--- Problem statement ---
Each entry that follows is to be copied exactly, minus any pictures.

▬▬▬▬▬▬▬▬▬▬

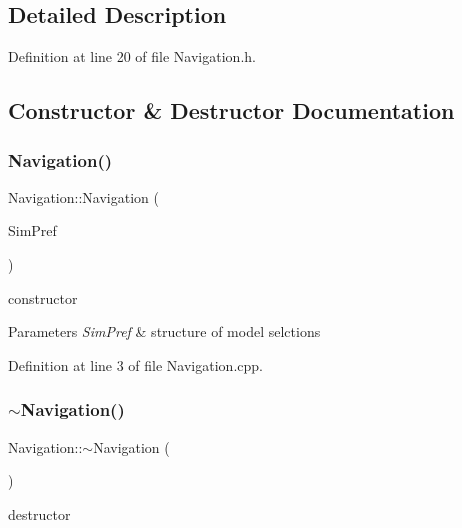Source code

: \subsection{Detailed Description}


Definition at line 20 of file Navigation.\+h.



\subsection{Constructor \& Destructor Documentation}
\mbox{\label{class_navigation_a00594eb04a4ec3c7b40ce73bec65f1ee}} 
\subsubsection{\texorpdfstring{Navigation()}{Navigation()}}
{\footnotesize\ttfamily Navigation\+::\+Navigation (\begin{DoxyParamCaption}\item[{Sim\+D\+Preference \&}]{Sim\+Pref }\end{DoxyParamCaption})}



constructor 


\begin{DoxyParams}{Parameters}
{\em Sim\+Pref} & structure of model selctions \\
\hline
\end{DoxyParams}


Definition at line 3 of file Navigation.\+cpp.

\mbox{\label{class_navigation_addd4022d716df48f4e55a1db69361ba7}} 
\subsubsection{\texorpdfstring{$\sim$\+Navigation()}{~Navigation()}}
{\footnotesize\ttfamily Navigation\+::$\sim$\+Navigation (\begin{DoxyParamCaption}{ }\end{DoxyParamCaption})}



destructor 



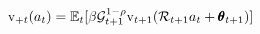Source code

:   \begin{equation}\begin{gathered}\begin{aligned}
        \vEndStge({a}_{\stge})  & = \Ex_{\stge}[\DiscFac \PermGroFac_{\stge+1}^{1-\CRRA}\null{\vFunc}_{\stge+1}(\RNrm_{\stge+1} {a}_{\stge}+{\TranShkEmp}_{\stge+1})]  \label{eq:vEndtdefn}
      \end{aligned}\end{gathered}\end{equation}
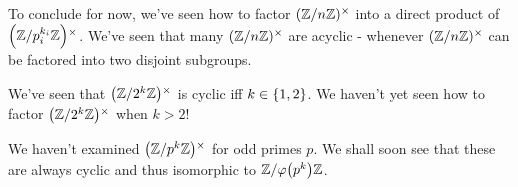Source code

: \begin{remark}
  To conclude for now, we've seen how to factor $\Zmodnx$ into a direct
  product of $\Zmodx{p_i^{k_i}}$. We've seen that many $\Zmodnx$ are
  acyclic - whenever $\Zmodnx$ can be factored into two disjoint
  subgroups.

  We've seen that $\Zmodx{2^k}$ is cyclic iff $k \in \setof{1, 2}$. We
  haven't yet seen how to factor $\Zmodx{2^k}$ when $k > 2$!

  We haven't examined $\Zmodx{p^k}$ for odd primes $p$. We shall soon
  see that these are always cyclic and thus isomorphic to
  $\Zmod{\vphif{p^k}}$.
\end{remark}


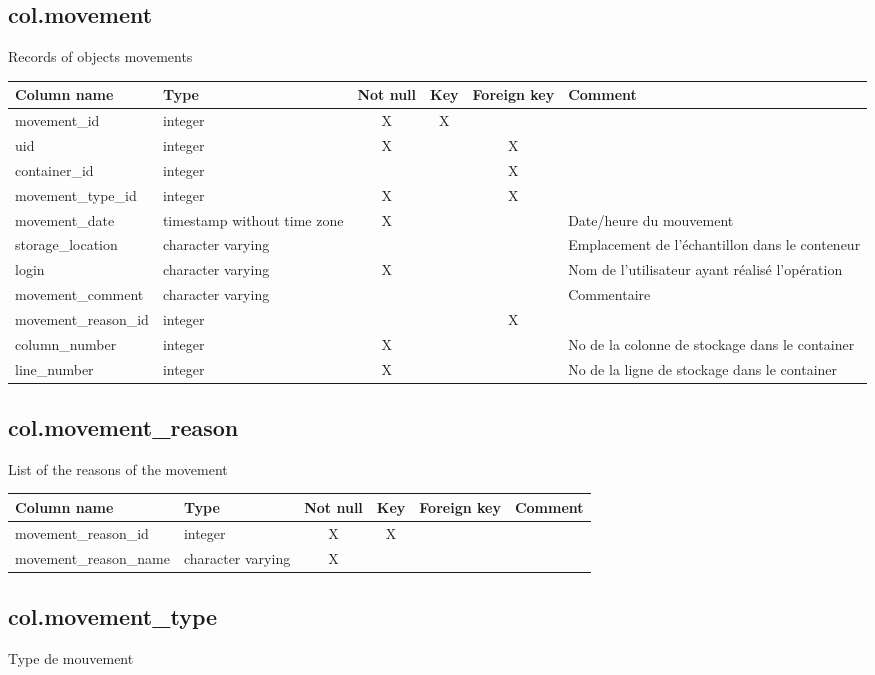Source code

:\subsection{col.movement}
Records of objects movements

\begin{tabular}{|l| p{2cm}|c|c|c| p{3cm}|}
\hline
Column name & Type & Not null & Key & Foreign key & Comment \\
\hline
movement\_id & integer & X & X & & \\
\hline
uid & integer & X & & X & \\
\hline
container\_id & integer & & & X & \\
\hline
movement\_type\_id & integer & X & & X & \\
\hline
movement\_date & timestamp without time zone & X & & & Date/heure du mouvement\\
\hline
storage\_location & character varying & & & & Emplacement de l'échantillon dans le conteneur\\
\hline
login & character varying & X & & & Nom de l'utilisateur ayant réalisé l'opération\\
\hline
movement\_comment & character varying & & & & Commentaire\\
\hline
movement\_reason\_id & integer & & & X & \\
\hline
column\_number & integer & X & & & No de la colonne de stockage dans le container\\
\hline
line\_number & integer & X & & & No de la ligne de stockage dans le container\\
\hline
\end{tabular}
\subsection{col.movement\_reason}
List of the reasons of the movement

\begin{tabular}{|l| p{2cm}|c|c|c| p{3cm}|}
\hline
Column name & Type & Not null & Key & Foreign key & Comment \\
\hline
movement\_reason\_id & integer & X & X & & \\
\hline
movement\_reason\_name & character varying & X & & & \\
\hline
\end{tabular}
\subsection{col.movement\_type}
Type de mouvement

▬▬▬▬▬▬▬▬▬▬

--- Result of this task ---
Source code

: \subsection{Detailed Description}


Definition at line 20 of file Navigation.\+h.



\subsection{Constructor \& Destructor Documentation}
\mbox{\label{class_navigation_a00594eb04a4ec3c7b40ce73bec65f1ee}} 
\subsubsection{\texorpdfstring{Navigation()}{Navigation()}}
{\footnotesize\ttfamily Navigation\+::\+Navigation (\begin{DoxyParamCaption}\item[{Sim\+D\+Preference \&}]{Sim\+Pref }\end{DoxyParamCaption})}



constructor 


\begin{DoxyParams}{Parameters}
{\em Sim\+Pref} & structure of model selctions \\
\hline
\end{DoxyParams}


Definition at line 3 of file Navigation.\+cpp.

\mbox{\label{class_navigation_addd4022d716df48f4e55a1db69361ba7}} 
\subsubsection{\texorpdfstring{$\sim$\+Navigation()}{~Navigation()}}
{\footnotesize\ttfamily Navigation\+::$\sim$\+Navigation (\begin{DoxyParamCaption}{ }\end{DoxyParamCaption})}



destructor 



Source code

:   \begin{equation}\begin{gathered}\begin{aligned}
        \vEndStge({a}_{\stge})  & = \Ex_{\stge}[\DiscFac \PermGroFac_{\stge+1}^{1-\CRRA}\null{\vFunc}_{\stge+1}(\RNrm_{\stge+1} {a}_{\stge}+{\TranShkEmp}_{\stge+1})]  \label{eq:vEndtdefn}
      \end{aligned}\end{gathered}\end{equation}
Source code

: \begin{remark}
  To conclude for now, we've seen how to factor $\Zmodnx$ into a direct
  product of $\Zmodx{p_i^{k_i}}$. We've seen that many $\Zmodnx$ are
  acyclic - whenever $\Zmodnx$ can be factored into two disjoint
  subgroups.

  We've seen that $\Zmodx{2^k}$ is cyclic iff $k \in \setof{1, 2}$. We
  haven't yet seen how to factor $\Zmodx{2^k}$ when $k > 2$!

  We haven't examined $\Zmodx{p^k}$ for odd primes $p$. We shall soon
  see that these are always cyclic and thus isomorphic to
  $\Zmod{\vphif{p^k}}$.
\end{remark}


Source code

:\subsection{col.movement}
Records of objects movements

\begin{tabular}{|l| p{2cm}|c|c|c| p{3cm}|}
\hline
Column name & Type & Not null & Key & Foreign key & Comment \\
\hline
movement\_id & integer & X & X & & \\
\hline
uid & integer & X & & X & \\
\hline
container\_id & integer & & & X & \\
\hline
movement\_type\_id & integer & X & & X & \\
\hline
movement\_date & timestamp without time zone & X & & & Date/heure du mouvement\\
\hline
storage\_location & character varying & & & & Emplacement de l'échantillon dans le conteneur\\
\hline
login & character varying & X & & & Nom de l'utilisateur ayant réalisé l'opération\\
\hline
movement\_comment & character varying & & & & Commentaire\\
\hline
movement\_reason\_id & integer & & & X & \\
\hline
column\_number & integer & X & & & No de la colonne de stockage dans le container\\
\hline
line\_number & integer & X & & & No de la ligne de stockage dans le container\\
\hline
\end{tabular}
\subsection{col.movement\_reason}
List of the reasons of the movement

\begin{tabular}{|l| p{2cm}|c|c|c| p{3cm}|}
\hline
Column name & Type & Not null & Key & Foreign key & Comment \\
\hline
movement\_reason\_id & integer & X & X & & \\
\hline
movement\_reason\_name & character varying & X & & & \\
\hline
\end{tabular}
\subsection{col.movement\_type}
Type de mouvement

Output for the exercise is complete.